Activity –
Scan the entries that follow and copy out every line containing "subsection".

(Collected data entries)
-------------------------
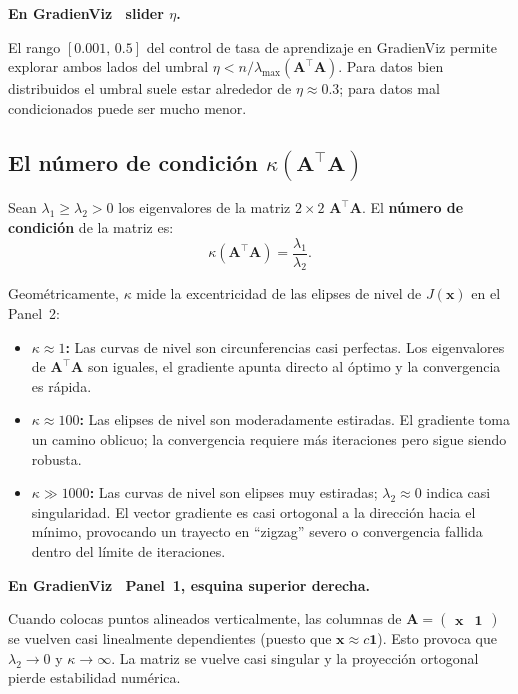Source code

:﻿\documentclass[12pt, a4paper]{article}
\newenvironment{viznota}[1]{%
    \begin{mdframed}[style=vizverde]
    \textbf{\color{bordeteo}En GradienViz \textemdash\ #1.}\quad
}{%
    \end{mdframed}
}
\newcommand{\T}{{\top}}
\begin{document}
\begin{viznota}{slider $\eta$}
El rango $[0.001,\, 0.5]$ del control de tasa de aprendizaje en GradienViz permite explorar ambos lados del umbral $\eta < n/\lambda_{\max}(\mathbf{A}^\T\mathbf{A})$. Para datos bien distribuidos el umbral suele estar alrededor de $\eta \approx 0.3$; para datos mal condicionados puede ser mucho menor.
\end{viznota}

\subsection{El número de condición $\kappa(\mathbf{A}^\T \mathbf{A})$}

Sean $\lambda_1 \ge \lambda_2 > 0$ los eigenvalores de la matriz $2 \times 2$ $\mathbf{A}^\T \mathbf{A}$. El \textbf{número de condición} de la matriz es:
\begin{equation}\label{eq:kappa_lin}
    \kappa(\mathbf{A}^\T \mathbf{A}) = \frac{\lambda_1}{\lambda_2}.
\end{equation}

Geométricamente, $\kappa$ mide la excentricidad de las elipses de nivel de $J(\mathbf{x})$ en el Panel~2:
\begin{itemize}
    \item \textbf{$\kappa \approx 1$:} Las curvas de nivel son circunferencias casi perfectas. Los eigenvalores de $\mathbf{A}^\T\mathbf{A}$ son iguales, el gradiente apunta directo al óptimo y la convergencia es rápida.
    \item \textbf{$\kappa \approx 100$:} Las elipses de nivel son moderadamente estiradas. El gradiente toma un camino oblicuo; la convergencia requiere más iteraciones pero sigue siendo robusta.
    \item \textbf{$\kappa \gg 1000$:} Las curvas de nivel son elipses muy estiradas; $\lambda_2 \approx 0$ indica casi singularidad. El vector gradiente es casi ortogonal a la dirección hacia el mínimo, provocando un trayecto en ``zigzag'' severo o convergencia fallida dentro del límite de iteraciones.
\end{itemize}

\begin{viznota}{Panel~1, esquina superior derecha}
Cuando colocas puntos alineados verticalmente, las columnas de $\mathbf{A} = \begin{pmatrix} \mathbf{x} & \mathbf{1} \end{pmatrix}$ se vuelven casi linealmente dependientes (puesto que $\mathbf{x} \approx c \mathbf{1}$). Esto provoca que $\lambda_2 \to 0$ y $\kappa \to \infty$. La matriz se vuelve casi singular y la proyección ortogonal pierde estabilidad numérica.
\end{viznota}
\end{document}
-------------------------
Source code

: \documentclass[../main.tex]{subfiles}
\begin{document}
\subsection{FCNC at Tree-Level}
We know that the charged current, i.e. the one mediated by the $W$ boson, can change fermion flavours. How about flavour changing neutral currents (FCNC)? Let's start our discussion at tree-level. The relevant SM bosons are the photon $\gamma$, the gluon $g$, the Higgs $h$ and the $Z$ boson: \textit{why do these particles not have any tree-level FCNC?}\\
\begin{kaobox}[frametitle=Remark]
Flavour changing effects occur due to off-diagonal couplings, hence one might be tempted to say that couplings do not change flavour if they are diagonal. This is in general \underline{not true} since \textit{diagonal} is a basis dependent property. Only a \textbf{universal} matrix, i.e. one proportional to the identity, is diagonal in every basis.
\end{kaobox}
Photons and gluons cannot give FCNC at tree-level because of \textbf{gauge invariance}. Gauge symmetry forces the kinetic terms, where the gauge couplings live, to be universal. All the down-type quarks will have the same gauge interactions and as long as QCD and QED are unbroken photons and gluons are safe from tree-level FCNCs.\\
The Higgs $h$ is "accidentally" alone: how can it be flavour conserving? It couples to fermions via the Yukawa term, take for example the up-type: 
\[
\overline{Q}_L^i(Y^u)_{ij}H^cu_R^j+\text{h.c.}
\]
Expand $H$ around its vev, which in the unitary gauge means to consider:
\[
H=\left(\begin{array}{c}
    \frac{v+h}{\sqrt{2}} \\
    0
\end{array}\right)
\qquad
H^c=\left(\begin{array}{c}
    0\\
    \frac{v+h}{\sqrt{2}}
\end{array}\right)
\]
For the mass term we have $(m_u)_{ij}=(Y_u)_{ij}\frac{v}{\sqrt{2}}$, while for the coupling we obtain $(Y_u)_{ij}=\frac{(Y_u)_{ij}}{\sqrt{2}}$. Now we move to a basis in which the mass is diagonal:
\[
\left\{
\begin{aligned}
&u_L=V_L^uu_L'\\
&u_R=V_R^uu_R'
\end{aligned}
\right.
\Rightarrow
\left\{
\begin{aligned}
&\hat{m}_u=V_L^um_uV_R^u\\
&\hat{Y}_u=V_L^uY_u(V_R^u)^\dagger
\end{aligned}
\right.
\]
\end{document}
-------------------------
Exercise result –
\subsection{El número de condición $\kappa(\mathbf{A}^\T \mathbf{A})$}
\subsection{FCNC at Tree-Level}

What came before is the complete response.